(Extracted records)
============
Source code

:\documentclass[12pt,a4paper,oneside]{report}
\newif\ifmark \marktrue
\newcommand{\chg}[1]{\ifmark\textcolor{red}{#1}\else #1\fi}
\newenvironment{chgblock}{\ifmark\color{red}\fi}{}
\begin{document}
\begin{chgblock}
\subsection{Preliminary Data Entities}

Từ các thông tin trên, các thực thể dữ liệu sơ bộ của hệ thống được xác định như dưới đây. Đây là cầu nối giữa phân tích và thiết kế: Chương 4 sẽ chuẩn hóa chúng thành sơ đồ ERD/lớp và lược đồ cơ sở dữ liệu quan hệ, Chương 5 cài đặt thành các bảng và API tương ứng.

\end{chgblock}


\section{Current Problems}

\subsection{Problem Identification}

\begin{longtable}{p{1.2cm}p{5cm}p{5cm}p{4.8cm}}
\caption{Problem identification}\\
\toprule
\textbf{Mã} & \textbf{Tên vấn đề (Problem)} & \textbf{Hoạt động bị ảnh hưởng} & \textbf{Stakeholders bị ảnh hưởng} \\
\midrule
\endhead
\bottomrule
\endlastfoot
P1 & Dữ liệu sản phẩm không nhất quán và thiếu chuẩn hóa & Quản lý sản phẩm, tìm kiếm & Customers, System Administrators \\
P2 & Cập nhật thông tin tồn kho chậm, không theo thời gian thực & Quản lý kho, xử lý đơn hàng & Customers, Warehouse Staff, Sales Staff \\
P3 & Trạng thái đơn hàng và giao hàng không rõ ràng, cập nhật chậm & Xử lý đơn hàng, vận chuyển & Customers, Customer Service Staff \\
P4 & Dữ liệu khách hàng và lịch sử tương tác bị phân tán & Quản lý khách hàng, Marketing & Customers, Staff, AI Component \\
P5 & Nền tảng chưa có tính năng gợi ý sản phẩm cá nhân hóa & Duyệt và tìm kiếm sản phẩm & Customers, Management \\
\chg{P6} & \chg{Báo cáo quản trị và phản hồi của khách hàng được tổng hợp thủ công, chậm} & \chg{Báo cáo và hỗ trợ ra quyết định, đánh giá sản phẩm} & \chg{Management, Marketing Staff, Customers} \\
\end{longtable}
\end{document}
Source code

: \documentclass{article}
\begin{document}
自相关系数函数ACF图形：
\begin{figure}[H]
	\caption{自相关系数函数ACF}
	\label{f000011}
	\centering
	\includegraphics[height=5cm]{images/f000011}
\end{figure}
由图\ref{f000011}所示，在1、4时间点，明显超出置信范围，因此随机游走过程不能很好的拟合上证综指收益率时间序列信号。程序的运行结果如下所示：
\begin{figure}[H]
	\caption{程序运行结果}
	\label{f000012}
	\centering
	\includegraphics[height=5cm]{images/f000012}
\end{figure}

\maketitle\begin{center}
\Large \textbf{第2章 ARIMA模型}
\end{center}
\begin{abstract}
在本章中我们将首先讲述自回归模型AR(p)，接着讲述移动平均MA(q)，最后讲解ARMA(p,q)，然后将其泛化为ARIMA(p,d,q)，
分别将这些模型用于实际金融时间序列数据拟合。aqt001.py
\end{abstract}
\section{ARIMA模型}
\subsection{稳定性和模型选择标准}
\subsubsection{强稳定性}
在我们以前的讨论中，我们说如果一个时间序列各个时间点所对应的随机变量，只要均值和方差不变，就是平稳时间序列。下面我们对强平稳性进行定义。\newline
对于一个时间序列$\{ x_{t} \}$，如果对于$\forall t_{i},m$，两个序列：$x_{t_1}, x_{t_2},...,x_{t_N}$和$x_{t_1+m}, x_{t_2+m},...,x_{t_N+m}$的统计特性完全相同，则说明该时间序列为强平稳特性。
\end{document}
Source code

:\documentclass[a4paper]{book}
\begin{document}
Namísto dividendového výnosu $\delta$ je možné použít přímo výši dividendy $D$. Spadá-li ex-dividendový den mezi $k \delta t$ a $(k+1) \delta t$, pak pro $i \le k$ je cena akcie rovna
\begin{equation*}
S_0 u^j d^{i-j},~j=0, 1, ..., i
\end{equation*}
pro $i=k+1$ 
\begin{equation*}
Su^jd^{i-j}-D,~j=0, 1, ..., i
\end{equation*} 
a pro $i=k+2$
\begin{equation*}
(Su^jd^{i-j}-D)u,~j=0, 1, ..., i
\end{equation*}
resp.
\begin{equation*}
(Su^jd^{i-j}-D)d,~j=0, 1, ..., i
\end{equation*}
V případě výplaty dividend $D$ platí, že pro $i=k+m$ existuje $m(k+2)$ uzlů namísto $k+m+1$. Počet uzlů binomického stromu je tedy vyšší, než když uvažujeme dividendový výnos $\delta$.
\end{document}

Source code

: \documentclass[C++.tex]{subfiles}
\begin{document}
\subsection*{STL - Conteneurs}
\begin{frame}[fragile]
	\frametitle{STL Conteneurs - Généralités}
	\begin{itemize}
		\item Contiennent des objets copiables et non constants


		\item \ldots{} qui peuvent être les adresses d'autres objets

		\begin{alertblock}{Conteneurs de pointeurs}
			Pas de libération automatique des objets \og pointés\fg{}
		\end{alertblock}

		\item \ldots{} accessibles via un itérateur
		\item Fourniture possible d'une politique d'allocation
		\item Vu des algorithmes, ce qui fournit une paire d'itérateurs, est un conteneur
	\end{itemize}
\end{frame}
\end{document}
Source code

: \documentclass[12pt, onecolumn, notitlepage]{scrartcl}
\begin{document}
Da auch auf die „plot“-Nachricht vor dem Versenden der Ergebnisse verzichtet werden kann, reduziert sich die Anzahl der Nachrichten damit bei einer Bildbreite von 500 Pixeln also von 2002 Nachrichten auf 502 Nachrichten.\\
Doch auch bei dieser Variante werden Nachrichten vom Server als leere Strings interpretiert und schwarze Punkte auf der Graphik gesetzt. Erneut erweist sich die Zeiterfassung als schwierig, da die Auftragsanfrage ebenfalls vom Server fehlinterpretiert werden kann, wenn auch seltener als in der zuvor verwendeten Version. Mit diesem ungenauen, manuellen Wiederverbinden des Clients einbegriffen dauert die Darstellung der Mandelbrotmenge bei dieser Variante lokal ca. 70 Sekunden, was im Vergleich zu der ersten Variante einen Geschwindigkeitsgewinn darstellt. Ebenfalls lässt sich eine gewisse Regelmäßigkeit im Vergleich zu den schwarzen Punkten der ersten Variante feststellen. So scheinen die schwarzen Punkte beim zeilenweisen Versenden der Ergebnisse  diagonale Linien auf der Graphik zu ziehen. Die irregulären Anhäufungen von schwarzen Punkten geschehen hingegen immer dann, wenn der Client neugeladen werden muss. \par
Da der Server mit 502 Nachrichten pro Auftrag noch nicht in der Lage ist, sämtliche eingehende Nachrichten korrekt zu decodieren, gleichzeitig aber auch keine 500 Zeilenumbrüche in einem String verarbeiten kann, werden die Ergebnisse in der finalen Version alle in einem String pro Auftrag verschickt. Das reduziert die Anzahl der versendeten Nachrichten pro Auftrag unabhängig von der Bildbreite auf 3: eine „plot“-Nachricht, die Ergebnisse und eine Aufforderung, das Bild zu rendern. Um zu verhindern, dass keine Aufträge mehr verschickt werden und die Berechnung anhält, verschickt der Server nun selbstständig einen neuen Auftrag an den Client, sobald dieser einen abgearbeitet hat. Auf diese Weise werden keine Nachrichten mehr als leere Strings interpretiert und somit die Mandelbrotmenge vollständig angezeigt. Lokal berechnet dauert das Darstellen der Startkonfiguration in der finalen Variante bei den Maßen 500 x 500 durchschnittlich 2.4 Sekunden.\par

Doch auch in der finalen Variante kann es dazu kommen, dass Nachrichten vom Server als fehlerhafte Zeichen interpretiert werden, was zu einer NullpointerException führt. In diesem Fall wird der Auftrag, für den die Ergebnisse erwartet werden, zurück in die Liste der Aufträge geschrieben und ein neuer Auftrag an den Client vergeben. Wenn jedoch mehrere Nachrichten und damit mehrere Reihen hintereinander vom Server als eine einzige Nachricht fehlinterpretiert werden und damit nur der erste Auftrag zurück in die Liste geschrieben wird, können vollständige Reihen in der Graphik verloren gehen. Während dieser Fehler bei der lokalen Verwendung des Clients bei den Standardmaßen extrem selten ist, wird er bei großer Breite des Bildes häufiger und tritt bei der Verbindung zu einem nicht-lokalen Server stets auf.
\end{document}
============
[TASK PROMPT]: Whenever a line of the data includes "documentclass", copy that line.

[SOLUTION TO THIS TASK]:
:\documentclass[12pt,a4paper,oneside]{report}
: \documentclass{article}
:\documentclass[a4paper]{book}
: \documentclass[C++.tex]{subfiles}
: \documentclass[12pt, onecolumn, notitlepage]{scrartcl}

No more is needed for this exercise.